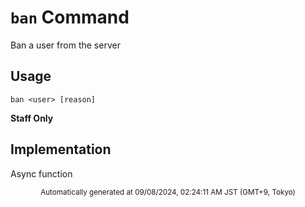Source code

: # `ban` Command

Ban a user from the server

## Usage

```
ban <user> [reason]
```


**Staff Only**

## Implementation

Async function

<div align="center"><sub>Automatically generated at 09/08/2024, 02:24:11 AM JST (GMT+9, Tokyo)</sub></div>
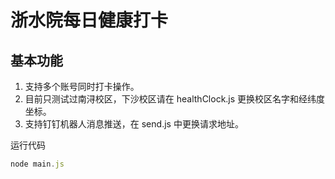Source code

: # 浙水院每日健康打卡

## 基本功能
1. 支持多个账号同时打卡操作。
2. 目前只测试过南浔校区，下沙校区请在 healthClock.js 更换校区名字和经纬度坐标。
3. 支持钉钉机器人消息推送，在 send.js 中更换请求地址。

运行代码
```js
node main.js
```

▬▬▬▬▬▬

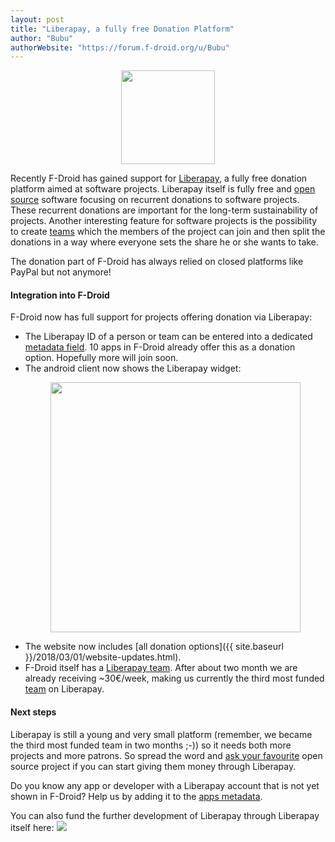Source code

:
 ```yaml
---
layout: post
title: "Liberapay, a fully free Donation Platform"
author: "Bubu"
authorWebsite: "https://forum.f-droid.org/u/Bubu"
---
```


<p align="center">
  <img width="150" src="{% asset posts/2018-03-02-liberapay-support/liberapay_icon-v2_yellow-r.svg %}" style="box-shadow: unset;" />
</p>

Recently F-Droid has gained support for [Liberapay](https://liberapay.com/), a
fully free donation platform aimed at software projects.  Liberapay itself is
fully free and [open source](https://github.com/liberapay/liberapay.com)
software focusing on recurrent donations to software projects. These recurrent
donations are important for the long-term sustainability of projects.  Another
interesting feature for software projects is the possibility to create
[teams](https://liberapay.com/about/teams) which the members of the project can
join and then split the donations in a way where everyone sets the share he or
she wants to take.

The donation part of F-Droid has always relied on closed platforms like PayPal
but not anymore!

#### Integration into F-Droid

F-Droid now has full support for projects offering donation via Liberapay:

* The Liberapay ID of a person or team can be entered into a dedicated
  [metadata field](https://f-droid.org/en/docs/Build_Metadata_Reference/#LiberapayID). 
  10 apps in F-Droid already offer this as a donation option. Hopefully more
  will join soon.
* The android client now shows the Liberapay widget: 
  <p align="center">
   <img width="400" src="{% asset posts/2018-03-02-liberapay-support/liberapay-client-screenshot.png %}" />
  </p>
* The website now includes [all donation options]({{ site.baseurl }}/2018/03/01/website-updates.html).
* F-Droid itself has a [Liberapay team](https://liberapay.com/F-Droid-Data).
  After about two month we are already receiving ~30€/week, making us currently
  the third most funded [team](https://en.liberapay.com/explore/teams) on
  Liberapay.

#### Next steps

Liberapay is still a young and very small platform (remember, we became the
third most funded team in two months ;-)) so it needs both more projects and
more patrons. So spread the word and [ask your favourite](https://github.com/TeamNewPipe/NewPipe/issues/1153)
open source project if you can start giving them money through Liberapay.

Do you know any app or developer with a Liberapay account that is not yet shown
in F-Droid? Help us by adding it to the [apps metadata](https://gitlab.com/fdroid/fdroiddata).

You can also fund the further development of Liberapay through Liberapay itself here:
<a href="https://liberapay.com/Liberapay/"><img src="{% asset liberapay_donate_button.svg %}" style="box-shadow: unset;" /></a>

▬▬▬▬▬▬

Requirement » Every line above that holds the string "most" should be copied out.

Response box »
  the third most funded [team](https://en.liberapay.com/explore/teams) on
third most funded team in two months ;-)) so it needs both more projects and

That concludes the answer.